Over and over again I find myself thinking of ideas and issues and composing what I would say, how I would say it if I was to write a blog post about it. It happens all the time. I was just emptying the dishwasher and writing (in my head) about the slant of the sunlight and how I love this time of year. It was beautifully written and insightful, (still in my head). I took pictures all summer long and every time I took one of those pictures I would compose a perfect description of the activity and the feelings I was having at the moment I looked through the lens. Feelings of my family time together, gratitude for my blessings, awe of the natural world, even irritation over some bad event or annoyance have been expressed in my heart and in my mind, but not here.
I know that some of you get on this blog just to see pictures of my kids. I don't blame you. They are pretty neat kids. I also know I should have been blogging summer pictures during the summer. But I was having so much fun experiencing summer that I didn't do it so now it has become a huge project and I get bored with it easily. Another thing is that I feel very uncomfortable sometimes about what others might think of what I have written. I am afraid of being judged poorly and thought of as stupid. That is lame and juvenile, I know.
So here is what's up.
1. I need to post pictures and tell of activities and the goings on of my family so that those family members who live far away can see them. It has been expressed to me that efforts in doing this are appreciated. This is important for my little family too as this has been a good place for me to keep our family history.
2. I need an outlet. I need someplace to write what I am thinking.
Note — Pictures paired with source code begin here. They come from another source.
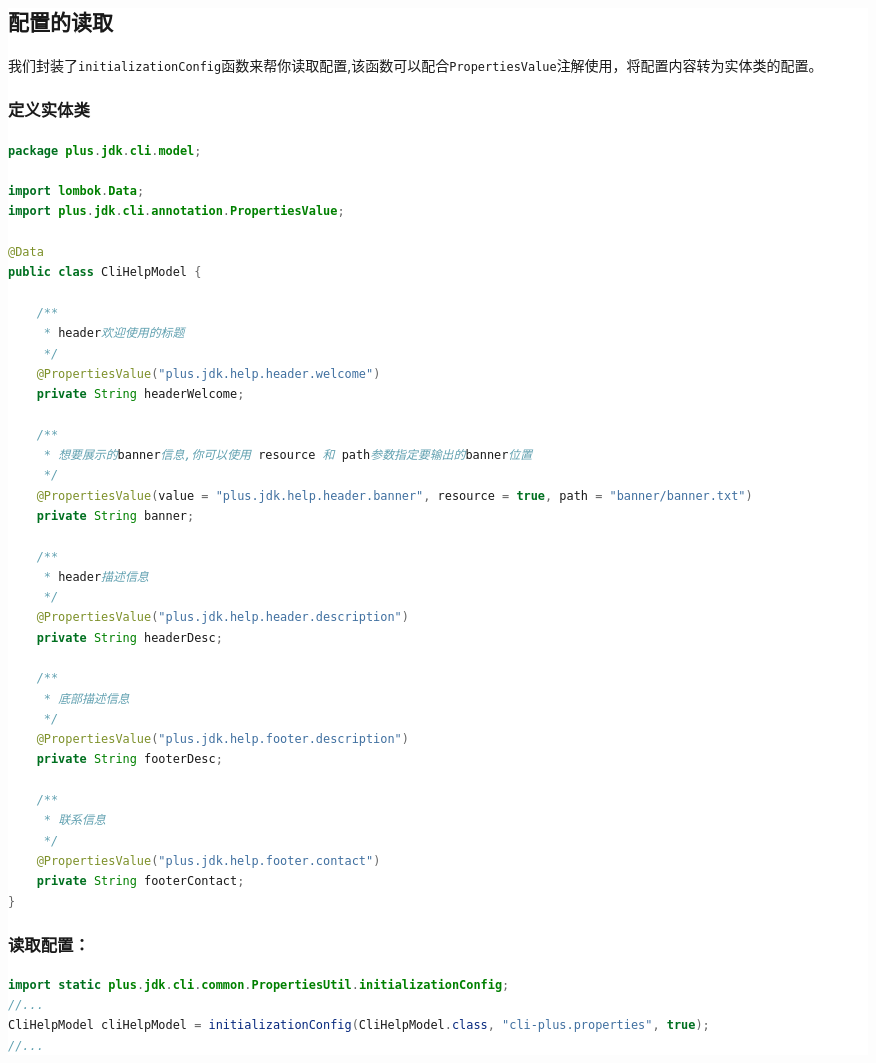 ## 配置的读取

我们封装了`initializationConfig`函数来帮你读取配置,该函数可以配合`PropertiesValue`注解使用，将配置内容转为实体类的配置。

### 定义实体类


```java
package plus.jdk.cli.model;

import lombok.Data;
import plus.jdk.cli.annotation.PropertiesValue;

@Data
public class CliHelpModel {

    /**
     * header欢迎使用的标题
     */
    @PropertiesValue("plus.jdk.help.header.welcome")
    private String headerWelcome;

    /**
     * 想要展示的banner信息,你可以使用 resource 和 path参数指定要输出的banner位置
     */
    @PropertiesValue(value = "plus.jdk.help.header.banner", resource = true, path = "banner/banner.txt")
    private String banner;

    /**
     * header描述信息
     */
    @PropertiesValue("plus.jdk.help.header.description")
    private String headerDesc;

    /**
     * 底部描述信息
     */
    @PropertiesValue("plus.jdk.help.footer.description")
    private String footerDesc;

    /**
     * 联系信息
     */
    @PropertiesValue("plus.jdk.help.footer.contact")
    private String footerContact;
}
```

### 读取配置：

```java
import static plus.jdk.cli.common.PropertiesUtil.initializationConfig;
//...
CliHelpModel cliHelpModel = initializationConfig(CliHelpModel.class, "cli-plus.properties", true);
//...
```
I need to "discuss" ideas and issues and ramble about non-important things that clutter my mind. (I cornered my mom yesterday when I know all she wanted to do was take a nap after working all day. The selfish one that is me still continued to talk and share ideas anyway. Then after the kids went to bed I cornered my husband and made him listen to me too! It was just one of those days.)
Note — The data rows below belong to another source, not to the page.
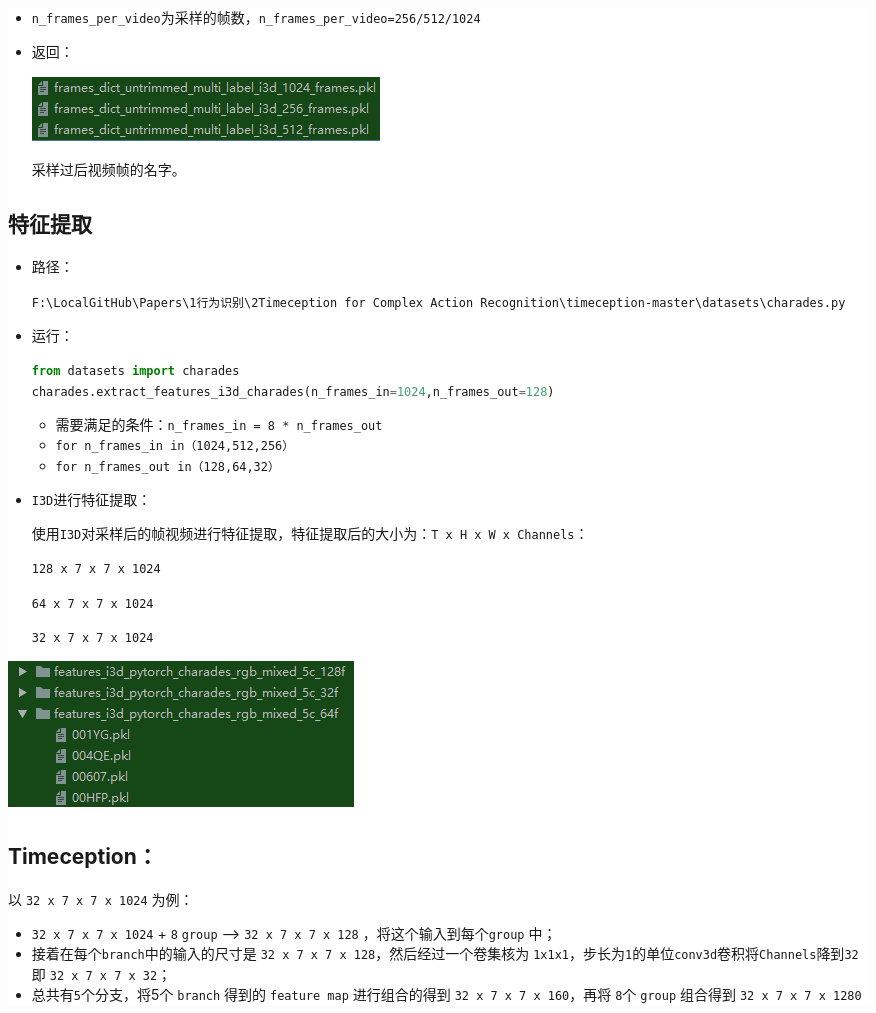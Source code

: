   - `n_frames_per_video`为采样的帧数，`n_frames_per_video=256/512/1024`

- 返回：

  ![1566970520262](README.assets/1566970520262.png)

  采样过后视频帧的名字。

## 特征提取

- 路径：

  `F:\LocalGitHub\Papers\1行为识别\2Timeception for Complex Action Recognition\timeception-master\datasets\charades.py`

- 运行：

  ```python
  from datasets import charades
  charades.extract_features_i3d_charades(n_frames_in=1024,n_frames_out=128)
  ```

  - 需要满足的条件：`n_frames_in = 8 * n_frames_out`
  - `for n_frames_in in（1024,512,256）`
  - `for n_frames_out in（128,64,32）`
  
- `I3D`进行特征提取：

  使用`I3D`对采样后的帧视频进行特征提取，特征提取后的大小为：`T x H x W x Channels`：

  `128 x 7 x 7 x 1024​`

  `64 x 7 x 7 x 1024​`

  `32 x 7 x 7 x 1024​`

![1567321592609](README.assets/1567321592609.png)

## Timeception：

以 `32 x 7 x 7 x 1024` 为例：

-  `32 x 7 x 7 x 1024` + `8` `group` --> `32 x 7 x 7 x 128` ，将这个输入到每个`group` 中；
- 接着在每个`branch`中的输入的尺寸是 `32 x 7 x 7 x 128`，然后经过一个卷集核为 `1x1x1`，步长为`1`的单位`conv3d`卷积将`Channels`降到`32`即 `32 x 7 x 7 x 32`；
- 总共有`5`个分支，将5个 `branch` 得到的 `feature map` 进行组合的得到 `32 x 7 x 7 x 160`，再将 `8`个 `group` 组合得到 `32 x 7 x 7 x 1280`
So here is what I want to do.
1. I will continue to upload pictures of my family here. I will work harder at getting them posted in a more timely fashion. (notice I didn't say immediately.)
2. I will also use this space as an outlet for my creative and thoughtful side. I will warn you if it is a blog of thought just in case you have experienced enough of my brain already and are saving your sanity by avoiding my insanity.
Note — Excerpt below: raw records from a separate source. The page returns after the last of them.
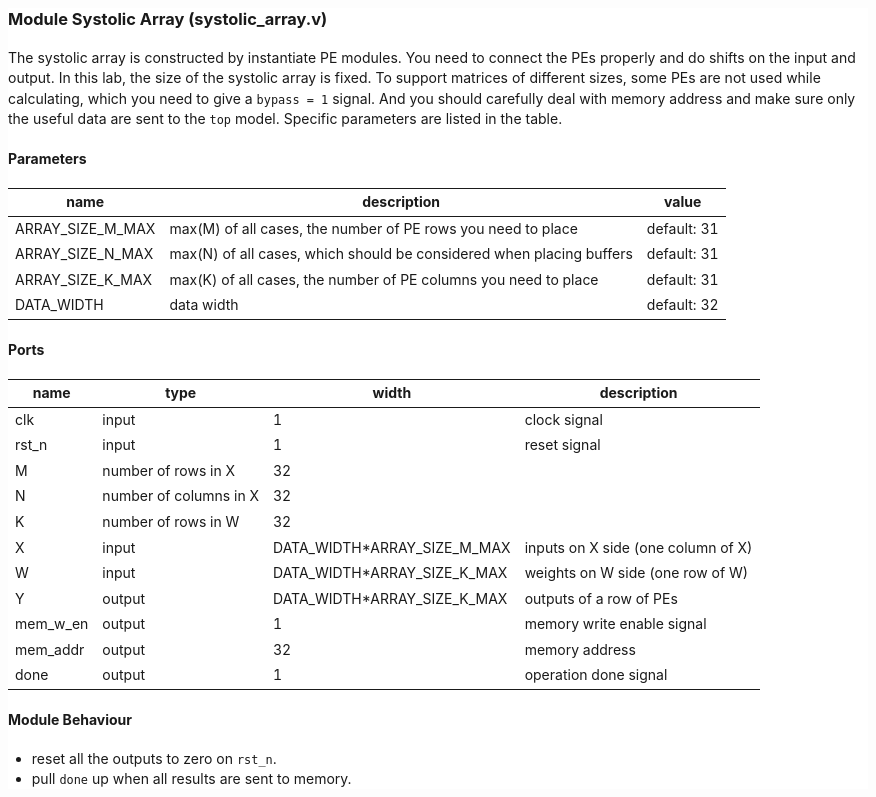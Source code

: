 ### Module Systolic Array (systolic_array.v)

The systolic array is constructed by instantiate PE modules. You need to connect the PEs properly and do shifts on the input and output.
In this lab, the size of the systolic array is fixed. To support matrices of different sizes, some PEs are not used while calculating, which you need to give a `bypass = 1` signal. And you should carefully deal with memory address and make sure only the useful data are sent to the `top` model.
Specific parameters are listed in the table.

#### Parameters

| name | description | value|
| - | - | - |
| ARRAY_SIZE_M_MAX | max(M) of all cases, the number of PE rows you need to place | default: 31 |
| ARRAY_SIZE_N_MAX | max(N) of all cases, which should be considered when placing buffers | default: 31 |
| ARRAY_SIZE_K_MAX | max(K) of all cases, the number of PE columns you need to place | default: 31 |
| DATA_WIDTH | data width | default: 32 |

#### Ports

| name | type | width | description |
| - | - | - | - |
| clk | input | 1 | clock signal |
| rst_n | input | 1 | reset signal |
| M | number of rows in X  | 32 |
| N | number of columns in X  | 32 |
| K | number of rows in W | 32 |
| X | input | DATA_WIDTH\*ARRAY_SIZE_M_MAX | inputs on X side (one column of X) |
| W | input | DATA_WIDTH\*ARRAY_SIZE_K_MAX | weights on W side (one row of W) |
| Y | output | DATA_WIDTH\*ARRAY_SIZE_K_MAX | outputs of a row of PEs |
| mem_w_en | output | 1 | memory write enable signal |
| mem_addr | output | 32 | memory address |
| done | output | 1 | operation done signal |

#### Module Behaviour

* reset all the outputs to zero on `rst_n`.
* pull `done` up when all results are sent to memory.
By the way, the sun was truly beautiful this morning as the dawn broke over the trees in my backyard and poured into my kitchen window. The house was quiet except for the random clinks and clatter of doing the dishes. It is not my favorite job by any means but today I could feel joy, love from my Heavenly Father, and gratitude for all he has given me. The loneliness and grief I have been feeling about my children leaving home was lifted for a few minutes and I felt good, I felt right, and I felt peace. I hope you feel some of this today too.